Aaron looked away. He did not want to admit it, but he was relieved that Naomi had come. He wanted someone to talk to. But he still did not want her to see into the room. She had always become hysterical if any of them were hurt. Seeing Caleb's state would certainly make her overwrought.

"None of us hold out much hope," he said. "I doubt he'll last much longer than Fletcher did."

"Oh no." Naomi's eyes filled with tears and she hugged him from behind, keeping her hands on his shoulders.

"I _knew_ this would happen!" Aaron fumed. "We tried to stop it the only way we knew how, but it wasn't good enough. Now Benjamin and Fletcher are dead, Caleb is well on his way to being dead, and Father has taken leave of his senses!" He pulled away, slamming his fist into the wall.

Naomi flinched. "You tried everything you could to reason with Dimas, before you tried anything else. He just wasn't going to have any of it."

"That's what I told Father," Aaron said bitterly. "Just last night, I told him and Caleb and Benjamin. And I told him there was only one solution left if we didn't want to all be slaughtered!"

"Just last night," Naomi repeated softly. "Benjamin was still alive then. So was Fletcher."

Aaron walked away from the open door and farther down the hall, Naomi right behind him. "I keep turning the last twenty-four hours over in my mind, wondering if there was possibly anything else I could have done. What if I hadn't gathered the posse to seek out the beast and destroy it?"

"You would have been here, and probably been killed too," Naomi said softly. "And that horrible ape would still be running free."

"I don't even know what I was thinking," Aaron mumbled. "I was trying to get Dimas before he got us. I suppose I thought that with all the townspeople, we'd surely triumph over him. Instead he sneaked into the house while I was out and did _that_ to Caleb!" He gestured back at the room.

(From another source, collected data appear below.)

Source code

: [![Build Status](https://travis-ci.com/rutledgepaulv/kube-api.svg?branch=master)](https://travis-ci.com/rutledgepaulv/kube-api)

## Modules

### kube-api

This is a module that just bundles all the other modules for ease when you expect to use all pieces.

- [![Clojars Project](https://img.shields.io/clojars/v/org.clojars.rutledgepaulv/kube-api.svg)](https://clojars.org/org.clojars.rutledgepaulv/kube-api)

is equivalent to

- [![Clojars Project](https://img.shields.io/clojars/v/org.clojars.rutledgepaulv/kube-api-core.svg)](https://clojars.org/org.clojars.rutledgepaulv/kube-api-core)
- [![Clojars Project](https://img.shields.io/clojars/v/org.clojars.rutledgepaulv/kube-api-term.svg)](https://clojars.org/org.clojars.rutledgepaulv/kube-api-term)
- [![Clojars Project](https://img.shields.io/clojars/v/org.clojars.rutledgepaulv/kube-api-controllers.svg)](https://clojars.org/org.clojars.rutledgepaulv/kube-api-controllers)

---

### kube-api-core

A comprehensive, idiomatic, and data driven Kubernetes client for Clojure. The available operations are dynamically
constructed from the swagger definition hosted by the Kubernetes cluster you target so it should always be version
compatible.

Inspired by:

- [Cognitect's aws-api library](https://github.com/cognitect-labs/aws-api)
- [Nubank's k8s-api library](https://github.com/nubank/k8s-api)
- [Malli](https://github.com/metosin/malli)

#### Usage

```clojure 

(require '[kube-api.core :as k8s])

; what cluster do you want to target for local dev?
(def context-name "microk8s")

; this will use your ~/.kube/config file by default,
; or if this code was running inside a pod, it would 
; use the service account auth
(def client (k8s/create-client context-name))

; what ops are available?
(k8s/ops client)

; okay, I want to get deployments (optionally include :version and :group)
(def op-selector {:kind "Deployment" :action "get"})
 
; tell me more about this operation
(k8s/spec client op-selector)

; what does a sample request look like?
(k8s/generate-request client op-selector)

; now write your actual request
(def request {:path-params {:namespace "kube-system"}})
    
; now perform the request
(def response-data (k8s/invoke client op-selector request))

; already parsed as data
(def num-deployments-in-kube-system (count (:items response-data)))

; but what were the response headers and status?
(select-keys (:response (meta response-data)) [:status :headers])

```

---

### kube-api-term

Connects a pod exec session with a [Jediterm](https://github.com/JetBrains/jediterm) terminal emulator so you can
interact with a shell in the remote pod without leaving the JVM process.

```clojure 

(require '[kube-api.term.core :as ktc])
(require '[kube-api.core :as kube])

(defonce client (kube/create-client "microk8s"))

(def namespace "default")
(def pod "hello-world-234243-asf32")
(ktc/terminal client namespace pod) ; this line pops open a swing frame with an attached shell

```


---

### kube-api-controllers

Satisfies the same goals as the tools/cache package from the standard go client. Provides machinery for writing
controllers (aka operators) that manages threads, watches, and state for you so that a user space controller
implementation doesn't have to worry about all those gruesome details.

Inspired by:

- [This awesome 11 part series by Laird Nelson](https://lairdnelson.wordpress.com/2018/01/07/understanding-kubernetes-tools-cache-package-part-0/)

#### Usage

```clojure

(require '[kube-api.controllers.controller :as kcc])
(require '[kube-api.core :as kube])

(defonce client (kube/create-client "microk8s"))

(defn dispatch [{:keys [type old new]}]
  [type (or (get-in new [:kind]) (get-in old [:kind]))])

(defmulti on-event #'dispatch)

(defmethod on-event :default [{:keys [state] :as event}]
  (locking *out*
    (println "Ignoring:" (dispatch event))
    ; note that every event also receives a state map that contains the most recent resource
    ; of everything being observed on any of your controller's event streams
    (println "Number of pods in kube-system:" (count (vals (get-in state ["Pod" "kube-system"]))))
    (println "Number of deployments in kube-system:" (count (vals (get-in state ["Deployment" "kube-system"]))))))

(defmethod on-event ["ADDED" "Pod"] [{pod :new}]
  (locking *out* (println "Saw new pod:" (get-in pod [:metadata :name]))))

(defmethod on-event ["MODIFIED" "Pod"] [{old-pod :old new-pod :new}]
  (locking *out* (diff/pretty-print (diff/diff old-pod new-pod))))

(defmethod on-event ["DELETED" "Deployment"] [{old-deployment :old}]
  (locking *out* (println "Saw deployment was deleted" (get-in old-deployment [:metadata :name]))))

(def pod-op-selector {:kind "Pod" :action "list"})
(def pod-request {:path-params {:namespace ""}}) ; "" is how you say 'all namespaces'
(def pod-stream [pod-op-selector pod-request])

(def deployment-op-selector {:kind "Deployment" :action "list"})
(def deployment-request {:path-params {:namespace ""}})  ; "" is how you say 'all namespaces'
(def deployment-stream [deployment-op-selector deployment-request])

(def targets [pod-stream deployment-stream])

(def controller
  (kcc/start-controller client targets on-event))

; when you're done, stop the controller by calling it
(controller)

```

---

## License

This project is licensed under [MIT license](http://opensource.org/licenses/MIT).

"Excuse me, Aaron, Naomi."

Both of them looked up at Dr. Liebeg's serious voice. "What is it?" Aaron demanded.

The physician sighed. "Caleb is very delirious. If you want to see him and try to speak with him one last time, this is probably your only chance."

Aaron swallowed hard. He had always been the leader among the boys. It had always been him who had thought up the plans for both their play and more serious matters. Caleb and Benjamin had been willing to follow, trusting in Aaron to lead them right. But now he felt so helpless and vulnerable. Benjamin was dead. And there was nothing that could be done for Caleb. At this moment, nothing else seemed to matter.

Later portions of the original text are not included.